While volatility does not change the tick value, it impacts how often and widely prices move. This implies that your P&L can swing faster, so smaller size and wider stops are required in volatile markets.
Which are the lowest tick value contracts for beginners?
The lowest tick value contracts are micro contracts. For example:
The Micro E-mini S&P 500 (MES) is priced at $1.25 per tick.
The Micro E-mini Nasdaq-100 (MNQ) is priced at $0.50 per tick.
With these ticks, you get market exposure with a limited downside.

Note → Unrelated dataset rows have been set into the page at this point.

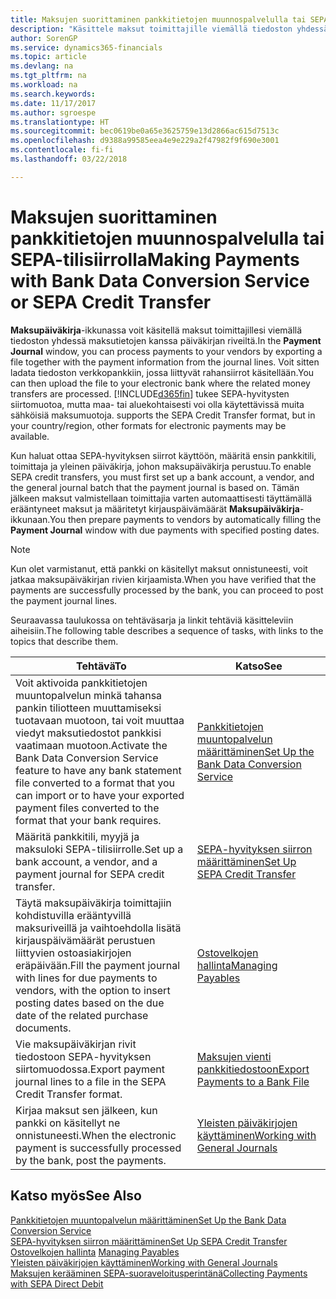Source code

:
 ```yaml
---
title: Maksujen suorittaminen pankkitietojen muunnospalvelulla tai SEPA-tilisiirrolla | Microsoft Docs
description: "Käsittele maksut toimittajille viemällä tiedoston yhdessä maksutietojen kanssa päiväkirjan riveiltä."
author: SorenGP
ms.service: dynamics365-financials
ms.topic: article
ms.devlang: na
ms.tgt_pltfrm: na
ms.workload: na
ms.search.keywords: 
ms.date: 11/17/2017
ms.author: sgroespe
ms.translationtype: HT
ms.sourcegitcommit: bec0619be0a65e3625759e13d2866ac615d7513c
ms.openlocfilehash: d9388a99585eea4e9e229a2f47982f9f690e3001
ms.contentlocale: fi-fi
ms.lasthandoff: 03/22/2018

---
```

# <a name="making-payments-with-bank-data-conversion-service-or-sepa-credit-transfer"></a><span data-ttu-id="79156-103">Maksujen suorittaminen pankkitietojen muunnospalvelulla tai SEPA-tilisiirrolla</span><span class="sxs-lookup"><span data-stu-id="79156-103">Making Payments with Bank Data Conversion Service or SEPA Credit Transfer</span></span>
<span data-ttu-id="79156-104">**Maksupäiväkirja**-ikkunassa voit käsitellä maksut toimittajillesi viemällä tiedoston yhdessä maksutietojen kanssa päiväkirjan riveiltä.</span><span class="sxs-lookup"><span data-stu-id="79156-104">In the **Payment Journal** window, you can process payments to your vendors by exporting a file together with the payment information from the journal lines.</span></span> <span data-ttu-id="79156-105">Voit sitten ladata tiedoston verkkopankkiin, jossa liittyvät rahansiirrot käsitellään.</span><span class="sxs-lookup"><span data-stu-id="79156-105">You can then upload the file to your electronic bank where the related money transfers are processed.</span></span> [!INCLUDE[d365fin](includes/d365fin_md.md)]<span data-ttu-id="79156-106"> tukee SEPA-hyvitysten siirtomuotoa, mutta maa- tai aluekohtaisesti voi olla käytettävissä muita sähköisiä maksumuotoja.</span><span class="sxs-lookup"><span data-stu-id="79156-106"> supports the SEPA Credit Transfer format, but in your country/region, other formats for electronic payments may be available.</span></span>   

 <span data-ttu-id="79156-107">Kun haluat ottaa SEPA-hyvityksen siirrot käyttöön, määritä ensin pankkitili, toimittaja ja yleinen päiväkirja, johon maksupäiväkirja perustuu.</span><span class="sxs-lookup"><span data-stu-id="79156-107">To enable SEPA credit transfers, you must first set up a bank account, a vendor, and the general journal batch that the payment journal is based on.</span></span> <span data-ttu-id="79156-108">Tämän jälkeen maksut valmistellaan toimittajia varten automaattisesti täyttämällä erääntyneet maksut ja määritetyt kirjauspäivämäärät **Maksupäiväkirja**-ikkunaan.</span><span class="sxs-lookup"><span data-stu-id="79156-108">You then prepare payments to vendors by automatically filling the **Payment Journal** window with due payments with specified posting dates.</span></span>  

> [!NOTE]  
>  <span data-ttu-id="79156-109">Kun olet varmistanut, että pankki on käsitellyt maksut onnistuneesti, voit jatkaa maksupäiväkirjan rivien kirjaamista.</span><span class="sxs-lookup"><span data-stu-id="79156-109">When you have verified that the payments are successfully processed by the bank, you can proceed to post the payment journal lines.</span></span>  

 <span data-ttu-id="79156-110">Seuraavassa taulukossa on tehtäväsarja ja linkit tehtäviä käsitteleviin aiheisiin.</span><span class="sxs-lookup"><span data-stu-id="79156-110">The following table describes a sequence of tasks, with links to the topics that describe them.</span></span>   

|<span data-ttu-id="79156-111">**Tehtävä**</span><span class="sxs-lookup"><span data-stu-id="79156-111">**To**</span></span>|<span data-ttu-id="79156-112">**Katso**</span><span class="sxs-lookup"><span data-stu-id="79156-112">**See**</span></span>|  
|------------|-------------|  
|<span data-ttu-id="79156-113">Voit aktivoida pankkitietojen muuntopalvelun minkä tahansa pankin tiliotteen muuttamiseksi tuotavaan muotoon, tai voit muuttaa viedyt maksutiedostot pankkisi vaatimaan muotoon.</span><span class="sxs-lookup"><span data-stu-id="79156-113">Activate the Bank Data Conversion Service feature to have any bank statement file converted to a format that you can import or to have your exported payment files converted to the format that your bank requires.</span></span>|[<span data-ttu-id="79156-114">Pankkitietojen muuntopalvelun määrittäminen</span><span class="sxs-lookup"><span data-stu-id="79156-114">Set Up the Bank Data Conversion Service</span></span>](bank-how-setup-bank-statement-service.md)|  
|<span data-ttu-id="79156-115">Määritä pankkitili, myyjä ja maksuloki SEPA-tilisiirrolle.</span><span class="sxs-lookup"><span data-stu-id="79156-115">Set up a bank account, a vendor, and a payment journal for SEPA credit transfer.</span></span>|[<span data-ttu-id="79156-116">SEPA-hyvityksen siirron määrittäminen</span><span class="sxs-lookup"><span data-stu-id="79156-116">Set Up SEPA Credit Transfer</span></span>](finance-how-to-set-up-sepa-credit-transfer.md)|  
|<span data-ttu-id="79156-117">Täytä maksupäiväkirja toimittajiin kohdistuvilla erääntyvillä maksuriveillä ja vaihtoehdolla lisätä kirjauspäivämäärät perustuen liittyvien ostoasiakirjojen eräpäivään.</span><span class="sxs-lookup"><span data-stu-id="79156-117">Fill the payment journal with lines for due payments to vendors, with the option to insert posting dates based on the due date of the related purchase documents.</span></span>|[<span data-ttu-id="79156-118">Ostovelkojen hallinta</span><span class="sxs-lookup"><span data-stu-id="79156-118">Managing Payables</span></span>](payables-manage-payables.md)|  
|<span data-ttu-id="79156-119">Vie maksupäiväkirjan rivit tiedostoon SEPA-hyvityksen siirtomuodossa.</span><span class="sxs-lookup"><span data-stu-id="79156-119">Export payment journal lines to a file in the SEPA Credit Transfer format.</span></span>|[<span data-ttu-id="79156-120">Maksujen vienti pankkitiedostoon</span><span class="sxs-lookup"><span data-stu-id="79156-120">Export Payments to a Bank File</span></span>](payables-how-export-payments-bank-file.md)|  
|<span data-ttu-id="79156-121">Kirjaa maksut sen jälkeen, kun pankki on käsitellyt ne onnistuneesti.</span><span class="sxs-lookup"><span data-stu-id="79156-121">When the electronic payment is successfully processed by the bank, post the payments.</span></span>|[<span data-ttu-id="79156-122">Yleisten päiväkirjojen käyttäminen</span><span class="sxs-lookup"><span data-stu-id="79156-122">Working with General Journals</span></span>](ui-work-general-journals.md)|  

## <a name="see-also"></a><span data-ttu-id="79156-123">Katso myös</span><span class="sxs-lookup"><span data-stu-id="79156-123">See Also</span></span>  
[<span data-ttu-id="79156-124">Pankkitietojen muuntopalvelun määrittäminen</span><span class="sxs-lookup"><span data-stu-id="79156-124">Set Up the Bank Data Conversion Service</span></span>](bank-how-setup-bank-statement-service.md)  
[<span data-ttu-id="79156-125">SEPA-hyvityksen siirron määrittäminen</span><span class="sxs-lookup"><span data-stu-id="79156-125">Set Up SEPA Credit Transfer</span></span>](finance-how-to-set-up-sepa-credit-transfer.md)  
<span data-ttu-id="79156-126">[Ostovelkojen hallinta](payables-manage-payables.md) </span><span class="sxs-lookup"><span data-stu-id="79156-126">[Managing Payables](payables-manage-payables.md) </span></span>  
[<span data-ttu-id="79156-127">Yleisten päiväkirjojen käyttäminen</span><span class="sxs-lookup"><span data-stu-id="79156-127">Working with General Journals</span></span>](ui-work-general-journals.md)  
[<span data-ttu-id="79156-128">Maksujen kerääminen SEPA-suoraveloitusperintänä</span><span class="sxs-lookup"><span data-stu-id="79156-128">Collecting Payments with SEPA Direct Debit</span></span>](finance-collect-payments-with-sepa-direct-debit.md)   

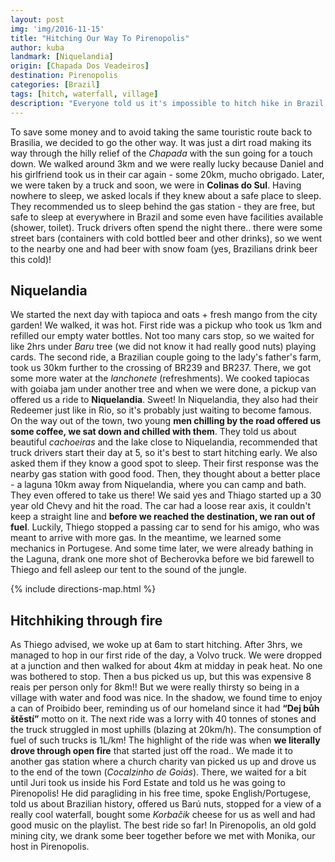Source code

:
 ```yaml
---
layout: post
img: 'img/2016-11-15'
title: "Hitching Our Way To Pirenopolis"
author: kuba
landmark: [Niquelandia]
origin: [Chapada Dos Veadeiros]
destination: Pirenopolis
categories: [Brazil]
tags: [hitch, waterfall, village]
description: "Everyone told us it's impossible to hitch hike in Brazil. So we decided to do just that and it was quite fun!"
---
```


To save some money and to avoid taking the same touristic route back to Brasilia, we decided to go the other way. It was just a dirt road making its way through the hilly relief of the *Chapada* with the sun going for a touch down. We walked around 3km and we were really lucky because Daniel and his girlfriend took us in their car again - some 20km, mucho obrigado. Later, we were taken by a truck and soon, we were in **Colinas do Sul**. Having nowhere to sleep, we asked locals if they knew about a safe place to sleep. They recommended us to sleep behind the gas station - they are free, but safe to sleep at everywhere in Brazil and some even have facilities available (shower, toilet). Truck drivers often spend the night there.. there were some street bars (containers with cold bottled beer and other drinks), so we went to the nearby one and had beer with snow foam (yes, Brazilians drink beer this cold)! 

## Niquelandia

We started the next day with tapioca and oats + fresh mango from the city garden! We walked, it was hot. First ride was a pickup who took us 1km and refilled our empty water bottles. Not too many cars stop, so we waited for like 2hrs under *Baru* tree (we did not know it had really good nuts) playing cards. The second ride, a Brazilian couple going to the lady's father's farm, took us 30km further to the crossing of BR239 and BR237. There, we got some more water at the *lanchonete* (refreshments). We cooked tapiocas with goiaba jam under another tree and when we were done, a pickup van offered us a ride to **Niquelandia**. Sweet! In Niquelandia, they also had their Redeemer just like in Rio, so it's probably just waiting to become famous. On the way out of the town, two young **men chilling by the road offered us some coffee, we sat down and chilled with them**. They told us about beautiful *cachoeiras* and the lake close to Niquelandia, recommended that truck drivers start their day at 5, so it's best to start hitching early. We also asked them if they know a good spot to sleep. Their first response was the nearby gas station with good food. Then, they thought about a better place - a laguna 10km away from Niquelandia, where you can camp and bath. They even offered to take us there! We said yes and Thiago started up a 30 year old Chevy and hit the road. The car had a loose rear axis, it couldn't keep a straight line and **before we reached the destination, we ran out of fuel**. Luckily, Thiego stopped a passing car to send for his amigo, who was meant to arrive with more gas. In the meantime, we learned some mechanics in Portugese. And some time later, we were already bathing in the Laguna, drank one more shot of Becherovka before we bid farewell to Thiego and fell asleep our tent to the sound of the jungle. 

{% include directions-map.html %}

## Hitchhiking through fire

As Thiego advised, we woke up at 6am to start hitching. After 3hrs, we managed to hop in our first ride of the day, a Volvo truck. We were dropped at a junction and then walked for about 4km at midday in peak heat. No one was bothered to stop. Then a bus picked us up, but this was expensive 8 reais per person only for 8km!! But we were really thirsty so being in a village with water and food was nice. In the shadow, we found time to enjoy a can of Proibido beer, reminding us of our homeland since it had **“Dej bůh štěstí”** motto on it. The next ride was a lorry with 40 tonnes of stones and the truck struggled in most uphills (blazing at 20km/h). The consumption of fuel of such trucks is 1L/km! The highlight of the ride was when **we literally drove through open fire** that started just off the road.. We made it to another gas station where a church charity van picked us up and drove us to the end of the town (*Cocalzinho de Goiás*). There, we waited for a bit until Juri took us inside his Ford Estate and told us he was going to Pirenopolis! He did paragliding in his free time, spoke English/Portugese, told us about Brazilian history, offered us Barú nuts, stopped for a view of a really cool waterfall, bought some *Korbačik* cheese for us as well and had good music on the playlist. The best ride so far! In Pirenopolis, an old gold mining city, we drank some beer together before we met with Monika, our host in Pirenopolis. 
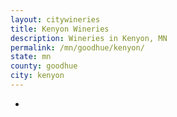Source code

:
 ```yaml
---
layout: citywineries
title: Kenyon Wineries
description: Wineries in Kenyon, MN
permalink: /mn/goodhue/kenyon/
state: mn
county: goodhue
city: kenyon
---
```

-
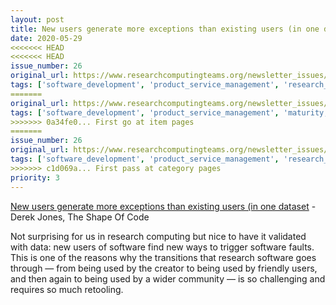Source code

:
```yaml
---
layout: post
title: New users generate more exceptions than existing users (in one dataset - Derek Jones, The Shape Of Code
date: 2020-05-29
<<<<<<< HEAD
<<<<<<< HEAD
issue_number: 26
original_url: https://www.researchcomputingteams.org/newsletter_issues/0026
tags: ['software_development', 'product_service_management', 'research_to_development_maturity_ladder']
=======
original_url: https://www.researchcomputingteams.org/newsletter_issues/0026
tags: ['software_development', 'product_service_management', 'maturity,_and_research_development_ladder']
>>>>>>> 0a34fe0... First go at item pages
=======
issue_number: 26
original_url: https://www.researchcomputingteams.org/newsletter_issues/0026
tags: ['software_development', 'product_service_management', 'research_to_development_maturity_ladder']
>>>>>>> c1d069a... First pass at category pages
priority: 3
---
```


<!-- markdownlint-disable MD033 -->
<!-- markdownlint-disable MD041 -->
<!-- markdownlint-disable MD049 -->

[New users generate more exceptions than existing users (in one dataset](http://shape-of-code.coding-guidelines.com/2020/05/24/new-users-generate-more-exceptions-than-existing-users-in-one-dataset/) - Derek Jones, The Shape Of Code

Not surprising for us in research computing but nice to have it validated with data: new users of software find new ways to trigger software faults.  This is one of the reasons why the transitions that research software goes through — from being used by the creator to being used by friendly users, and then again to being used by a wider community — is so challenging and requires so much retooling.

How many ticks are there in a point?
The number of ticks depends on the contract. For example:
E-mini S&P 500 (ES): 4 ticks equal 1 point, as 0.25 x 4 = 1.
Crude Oil (CL): 100 ticks equals a $1 move, as $0.01 x 100 = 1.
Why are there unusual tick sizes in some contracts?
The tick sizes are defined by exchanges based on liquidity, volatility, and the traders' needs. For instance, a 30-Year Treasury Bond future (ZB) would use 1/32nd increments, grounded in old bond pricing conventions.
Conclusion
Tick value and contract size entail much more than just numbers on a trading platform. From the outset, they serve as your key tools for managing profits, losses, and risk exposure like a pro.
By understanding these metrics, you can carefully size your positions, plan exits clearly, and react to market conditions in a disciplined way. It doesn’t matter if you're trading crude oil, gold, or stock indices; knowing your tick value is the way to go, as it tells you how much every price move truly means.